National’s long-serving president Peter Goodfellow has held onto to the position, beating off a potential challenge from former MP David Carter at the National’s party annual general meeting.
Goodfellow was chosen as president again by the party’s board on Saturday night.
Earlier in the day, the party’s delegates had re-elected him to the board along with Rachel Bird.
Carter, who was an MP for 21 years before retiring in 2020, was elected to the board for the first time and was understood to be pushing to become president as well.
Goodfellow started in the role in 2009 and is now National’s longest serving president.
In a statement he thanked the party for its “vote of confidence” in him and said the board was “strong and united.”
“I have made commitments that I will honour covering the campaign review, fundraising and delivering the change needed to win the 2023 campaign.”
Goodfellow’s experience in fundraising and connections with potential donors was likely a critical factor, as well as his base in Auckland.
He had pushed for the need for the party to have some stability and continuity as it embarked upon a review of its election result.
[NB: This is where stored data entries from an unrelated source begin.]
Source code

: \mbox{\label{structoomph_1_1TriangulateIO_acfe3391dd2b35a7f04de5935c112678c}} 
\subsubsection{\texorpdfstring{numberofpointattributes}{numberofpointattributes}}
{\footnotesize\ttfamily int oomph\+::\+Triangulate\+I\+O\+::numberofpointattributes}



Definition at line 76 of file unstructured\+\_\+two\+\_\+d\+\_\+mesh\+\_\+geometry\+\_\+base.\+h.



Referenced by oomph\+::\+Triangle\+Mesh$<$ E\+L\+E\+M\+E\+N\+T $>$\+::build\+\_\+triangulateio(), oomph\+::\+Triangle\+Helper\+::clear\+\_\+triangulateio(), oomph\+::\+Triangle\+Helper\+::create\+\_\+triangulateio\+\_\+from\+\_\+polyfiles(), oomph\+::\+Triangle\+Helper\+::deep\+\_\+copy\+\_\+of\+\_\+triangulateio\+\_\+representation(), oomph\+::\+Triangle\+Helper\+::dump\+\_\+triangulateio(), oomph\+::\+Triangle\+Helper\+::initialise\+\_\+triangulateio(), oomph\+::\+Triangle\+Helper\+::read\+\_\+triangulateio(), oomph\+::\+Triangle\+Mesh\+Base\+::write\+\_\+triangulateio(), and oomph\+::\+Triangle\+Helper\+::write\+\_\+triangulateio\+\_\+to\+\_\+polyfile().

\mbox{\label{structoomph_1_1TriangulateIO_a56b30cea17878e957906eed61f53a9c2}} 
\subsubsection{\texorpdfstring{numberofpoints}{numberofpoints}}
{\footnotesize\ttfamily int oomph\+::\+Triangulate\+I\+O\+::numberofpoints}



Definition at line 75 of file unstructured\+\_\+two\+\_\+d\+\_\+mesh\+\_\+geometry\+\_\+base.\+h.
There had been criticism of the board’s handling of some candidate selections, including controversy in Auckland Central.
Former Speaker of the House and Minister, and now National presidential hopeful, David Carter has been elected by delegates to the party’s board.
Goodfellow has held the role for 11 years.
Prior to tonight’s election, both Carter and Goodfellow had been lobbying delegates for support for weeks.
In a flyer to members, Carter told National’s faithful that changes at the board level are needed or “we risk history repeating itself”.
Goodfellow – who is the longest-serving president in National’s history – addressed supporters directly this morning in a set-piece speech.
He took aim at Prime Minister Jacinda Ardern, saying the election was all about “a race of celebrity leadership”.
He referred to the 1pm press conferences, often fronted by Ardern, as “televangelist – like gospel to the masses”.
“Democracy, for a period of time, gave way to temporary tyranny.”
That was the reality in a “Jacindamania world”, Goodfellow said.
He then turned to the media, calling some of the coverage of the election “infectious, click-bait journalism”.
Speaking to party faithful at the AGM, National leader Judith Collins was mostly forward-looking but she did take time to reflect on National’s election loss.
“While the country was focused on the Covid-19 challenge this year, I felt the National Party was far too focused on itself,” she said.
“We did not spend enough time talking about the things that matter to New Zealanders. The consequence of that can be seen in our election result and our reduced caucus.”
Going forward, she said the only way the party will recover is by being united and sticking to its values of individual freedom, personal responsibility, limited government and equal citizenship and opportunity.
National also needs to present itself as an “inspiring alternative”, to put forward bold ideas and to set the agenda.
But, above all else, Collins said National “need to listen”.
“We have three years to do this work and to bring New Zealanders on board with our vision, to be bold, and to give New Zealanders a reason to vote blue.
“Three years will come and go very quickly. There is much work to do to come back stronger. But we have done it before and will do it again. New Zealand needs us to.”
Speaking to media after her speech, she said National needed to focus on the people – “that’s who are voting for us”.
“Everything we talk about needs to be focused on the people, less about ourselves, more about the people.”